TAKING RESPONSIBILITY FOR STRESS

by stresswinner on February 2, 2010

“People waste more time waiting for someone to take  charge of their lives than they do in any other pursuit.” – Gloria Steinem
There are  two kinds of people in the world:   those whose moods  and actions depend mainly  on what happens   to them, and  those who take responsibility  for  how they  feel,  regardless of events.  Responsibility  simply means the ability to make a response.
First, without taking  unreasonable  blame,   try  asking  what  role you might have played in creating any stressful situation.   Are you blaming anyone for your problems, or making others responsible for the way you feel?
Stresses like traffic jams  or  lack of money   cause  people to respond in very  different ways.  And individuals may not always  respond  the same way to the same thing .  But our  reaction to any  stress  is  our choice – and  we can keep on changing  what we do  until we feel  physically and  mentally  healthy.    Regardless of what we face,  each day we can  choose our food,  decide to exercise, and select either  positive or negative things to say ourselves,. We might  even choose to be happy!

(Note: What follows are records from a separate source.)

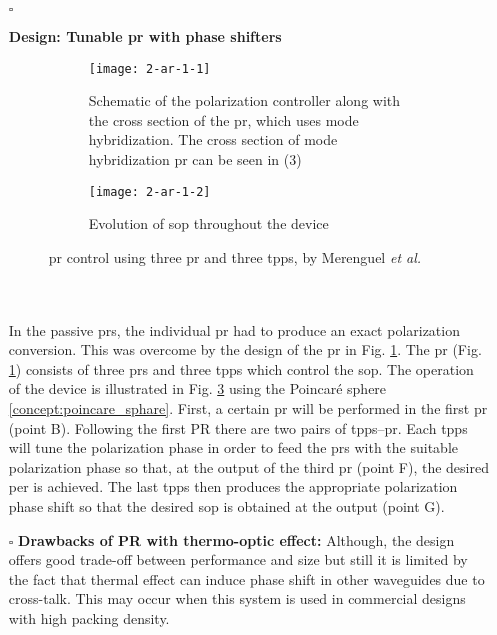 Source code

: \documentclass[../report.tex]{subfiles}
\begin{document}
	\begin{itemize}[leftmargin=*]
		
		\item[$\square$]\begin{minipage}[t]{\textwidth}\textbf{Design: Tunable \gls{pr} with phase shifters}
		\begin{figure}[H] %
			\begin{subfigure}[t]{0.45\textwidth}
				\texttt{[image: 2-ar-1-1]}
				\caption{Schematic of the polarization controller along with the cross section of the \gls{pr}, which uses mode hybridization. The cross section of mode hybridization \gls{pr} can be seen in (3)}
				\label{fig:2_ar_1_1}
			\end{subfigure}
			\hfill
			\begin{subfigure}[t]{0.45\textwidth}
				\texttt{[image: 2-ar-1-2]}
				\caption{Evolution of \gls{sop} throughout the device}
				\label{fig:2_ar_1_2}
			\end{subfigure}
			\caption{\gls{pr} control using three \gls{pr} and three \gls{tpps}, by Merenguel \textit{et al.} \cite{sarmiento-merenguel_demonstration_2015}}
		\end{figure}
		\end{minipage}\\\\
		\noindent In the passive \gls{pr}s, the individual \gls{pr} had to produce an exact polarization conversion. This was overcome by the design of the \gls{pr} in Fig. \ref{fig:2_ar_1_1}. The \gls{pr} (Fig. \ref{fig:2_ar_1_1}) consists of three \gls{pr}s and three \gls{tpps} which control the \gls{sop}. The operation of the device is illustrated in Fig. \ref{fig:2_ar_1_2} using the Poincaré sphere \ref{concept:poincare_sphare}. First, a certain \gls{pr} will be performed in the first \gls{pr} (point B). Following the first PR there are two pairs of \gls{tpps}–\gls{pr}. Each \gls{tpps} will tune the polarization phase in order to feed the \gls{pr}s with the suitable polarization phase so that, at the output of the third \gls{pr} (point F), the desired \gls{per} is achieved. The last \gls{tpps} then produces the appropriate polarization phase shift so that the desired \gls{sop} is obtained at the output (point G).
		
		\item[$\square$] \textbf{Drawbacks of PR with thermo-optic effect:}
		Although, the design offers good trade-off between performance and size but still it is limited by the fact that thermal effect can induce phase shift in other waveguides due to cross-talk. This may occur when this system is used in commercial designs with high packing density.
		

\end{itemize}
\end{document}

Unfortunately it’s not  quite  that simple because human  minds have different ‘parts’ that give out  different messages.  When we’re stressed,  a panicky voice may say: “That’s terrible” – whereas a more mature one might say: “Well, that’s inconvenient” or “It’s too bad”.    Our  ‘Awfulizer’ – describes things as hopeless, or  worse than they are;  our  ‘Critic’  will judge  us harshly like an insensitive parent and our  ‘Addict’  part  justifies  negative or harmful habits.
If you’re  aware of these stress-producing  voices,  you can replace them with   realistic but positive ones , supporting  you  and helping you find  solutions.
Remember a frightening dream you had?  How did you feel when you woke up – were you still a bit scared?  Did you yell out in your sleep, or wake up sweating, your heart pounding?   The threat you felt wasn’t real, but your body acted as if it was, and did the same things that it would have if you really were in a dangerous situation!
Always keep in mind that your ‘stress load’  is very much influenced by what you think  about any situation. Convince yourself  that something is  ‘terrible’  or  ‘awful’ – then it will be. But  describe it as ‘challenging’ ‘interesting’ or at worst ‘too bad’, then it will be that  too.
Managing stress – in a nutshell – means  knowing your own symptoms of stress, selecting your attitude, having  lots of skills  and supports  available and  selecting  the best one for each situation.    It’s like having a mental ‘tool kit’ for stress.  An  obnoxious relative is coming to stay?  Think ahead,  make plans for coping  successfully.  Plan to do some brisk exercise to release  tension  before they arrive. See yourself using breathing to relax your body while talking to them, focusing on the humorous aspects of their behavior and feel yourself stronger for having dealt with them.
Use your anxiety level  as a gauge of your success,  and your guide to what  you need to learn.   You  can   take charge,  and  not only ‘cope’  with stress  –  but thrive on it!
“God does not ask us whether we will accept life.  That is not the choice. We must take it. The only choice is how.”